## TASK OBJECTIVE
Below are some entries. Copy each line that holds the string "Satz".

↓↓↓

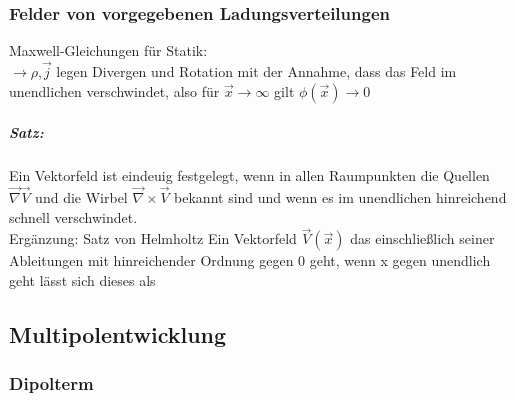 \documentclass[a4paper]{article}
\begin{document}
\subsubsection{Felder von vorgegebenen Ladungsverteilungen}
Maxwell-Gleichungen für Statik:\\
$\rightarrow \rho$,$\vec{j}$ legen Divergen und Rotation mit der Annahme, dass
das Feld im unendlichen verschwindet, also für $\vec{x}\rightarrow\infty$ gilt
$\phi(\vec{x})\rightarrow0$
\subparagraph{Satz:}
Ein Vektorfeld ist eindeuig festgelegt, wenn in allen Raumpunkten die Quellen
$\vec{\nabla}\vec{V}$ und die Wirbel $\vec{\nabla}\times\vec{V}$ bekannt sind
und wenn es im unendlichen hinreichend schnell verschwindet.\\ 
Ergänzung: Satz von Helmholtz
Ein Vektorfeld $\vec{V}(\vec{x})$ das einschließlich seiner Ableitungen mit
hinreichender Ordnung gegen 0 geht, wenn x gegen unendlich geht lässt sich
dieses als 



\subsection{Multipolentwicklung}
\subsubsection{Dipolterm}
\end{document}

↑↑↑

## EXERCISE OUTPUT
\subparagraph{Satz:}
Ergänzung: Satz von Helmholtz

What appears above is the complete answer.